April 18, 20236:00 pm - 8:00 pm

This will be a hybrid program held in-person at the MCA Chicago and virtually. American Sign Language interpretation, CART-captioning, and verbal description will be provided in the video presentation and the panel discussion. The MCA Commons is wheelchair accessible and offers gender neutral facilities. While masks are not required for entry to the museum, we encourage masking for all in-person attendees. For any other access needs please contact Daniel Atkinson at [email protected].

Photo from the 2022 Access Praxis event shows the event artist Justin Cooper chatting with guests in The Commons.

Photo by Sandy Guttman.

About the Event

The MCA Advisory Partner organization Bodies of Work invites you to Access Praxis, a collaborative and participatory event in The Commons. Combining theory and practice, “praxis” is ideas in action.

For this iteration, we are joined by disabled artist-researchers Alana Ackerman, Stephanie Alma, Tommy Carroll, Justin Cooper, and Nic Wyatt as they explore their embodied experience of disability through a series of videos detailing their crip epistemologies. Following the video presentation, they will be joined by Dr. Carrie Sandahl, co-director of Bodies of Work, and Liza Sylvestre and Christopher Jones, co-founders of Crip*: Cripistemology and the Arts, for a moderated discussion on the disability experience and the valuable knowledges that stem from it.

 

About the Artist-Researchers

Nic Wyatt is pictured here, standing in front of a brick wall. They are a Jamaican American non-binary individual with short hair smiling at the camera. They are wearing a buttoned polka-dot shirt and gold and silver wire frame glasses.
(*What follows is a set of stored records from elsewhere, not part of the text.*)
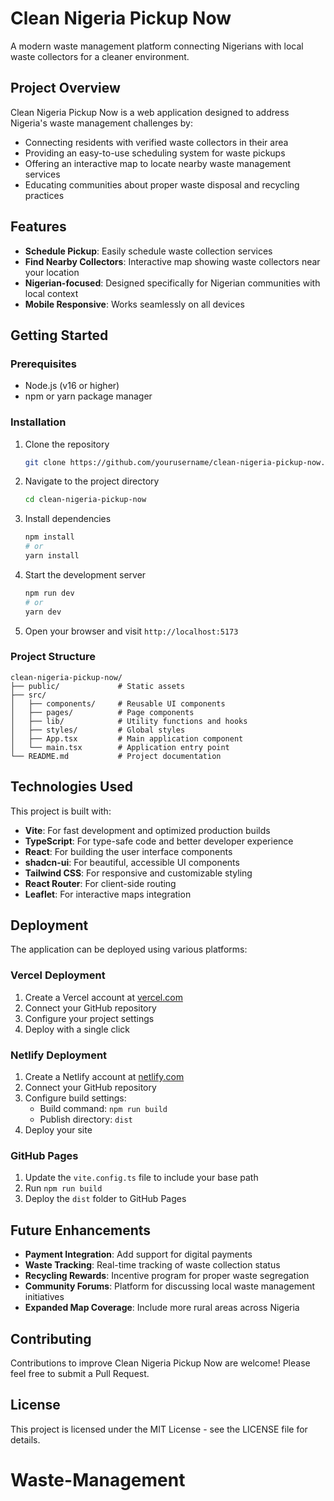 # Clean Nigeria Pickup Now

A modern waste management platform connecting Nigerians with local waste collectors for a cleaner environment.

## Project Overview

Clean Nigeria Pickup Now is a web application designed to address Nigeria's waste management challenges by:

- Connecting residents with verified waste collectors in their area
- Providing an easy-to-use scheduling system for waste pickups
- Offering an interactive map to locate nearby waste management services
- Educating communities about proper waste disposal and recycling practices

## Features

- **Schedule Pickup**: Easily schedule waste collection services
- **Find Nearby Collectors**: Interactive map showing waste collectors near your location
- **Nigerian-focused**: Designed specifically for Nigerian communities with local context
- **Mobile Responsive**: Works seamlessly on all devices

## Getting Started

### Prerequisites

- Node.js (v16 or higher)
- npm or yarn package manager

### Installation

1. Clone the repository
   ```sh
   git clone https://github.com/yourusername/clean-nigeria-pickup-now.git
   ```

2. Navigate to the project directory
   ```sh
   cd clean-nigeria-pickup-now
   ```

3. Install dependencies
   ```sh
   npm install
   # or
   yarn install
   ```

4. Start the development server
   ```sh
   npm run dev
   # or
   yarn dev
   ```

5. Open your browser and visit `http://localhost:5173`

### Project Structure

```
clean-nigeria-pickup-now/
├── public/             # Static assets
├── src/
│   ├── components/     # Reusable UI components
│   ├── pages/          # Page components
│   ├── lib/            # Utility functions and hooks
│   ├── styles/         # Global styles
│   ├── App.tsx         # Main application component
│   └── main.tsx        # Application entry point
└── README.md           # Project documentation
```

## Technologies Used

This project is built with:

- **Vite**: For fast development and optimized production builds
- **TypeScript**: For type-safe code and better developer experience
- **React**: For building the user interface components
- **shadcn-ui**: For beautiful, accessible UI components
- **Tailwind CSS**: For responsive and customizable styling
- **React Router**: For client-side routing
- **Leaflet**: For interactive maps integration

## Deployment

The application can be deployed using various platforms:

### Vercel Deployment

1. Create a Vercel account at [vercel.com](https://vercel.com)
2. Connect your GitHub repository
3. Configure your project settings
4. Deploy with a single click

### Netlify Deployment

1. Create a Netlify account at [netlify.com](https://netlify.com)
2. Connect your GitHub repository
3. Configure build settings:
   - Build command: `npm run build`
   - Publish directory: `dist`
4. Deploy your site

### GitHub Pages

1. Update the `vite.config.ts` file to include your base path
2. Run `npm run build`
3. Deploy the `dist` folder to GitHub Pages

## Future Enhancements

- **Payment Integration**: Add support for digital payments
- **Waste Tracking**: Real-time tracking of waste collection status
- **Recycling Rewards**: Incentive program for proper waste segregation
- **Community Forums**: Platform for discussing local waste management initiatives
- **Expanded Map Coverage**: Include more rural areas across Nigeria

## Contributing

Contributions to improve Clean Nigeria Pickup Now are welcome! Please feel free to submit a Pull Request.

## License

This project is licensed under the MIT License - see the LICENSE file for details.
# Waste-Management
Nic Wyatt is pursuing their Master of Public Health degree at the University of Illinois at Urbana-Champaign with a concentration in Health Behavior and Promotion. In addition to their on-campus position as a graduate research assistant, they were a Health and Disability Fellow at the National Association of County and City Health Officials (NACCHO). Their work as a fellow included the creation of educational materials for the public and public health professionals while providing support for local health departments trying to reduce community access barriers. Nic’s research work centers around disability inclusion by creating accessible physical activity programs for individuals with multiple sclerosis and the development of additional disability-related training materials for fitness instructors. As an activist transparent about their own non-visible disabilities, Nic intentionally develops their public health interventions with an intersectional approach to ensure marginalized voices are acknowledged, amplified, and empowered.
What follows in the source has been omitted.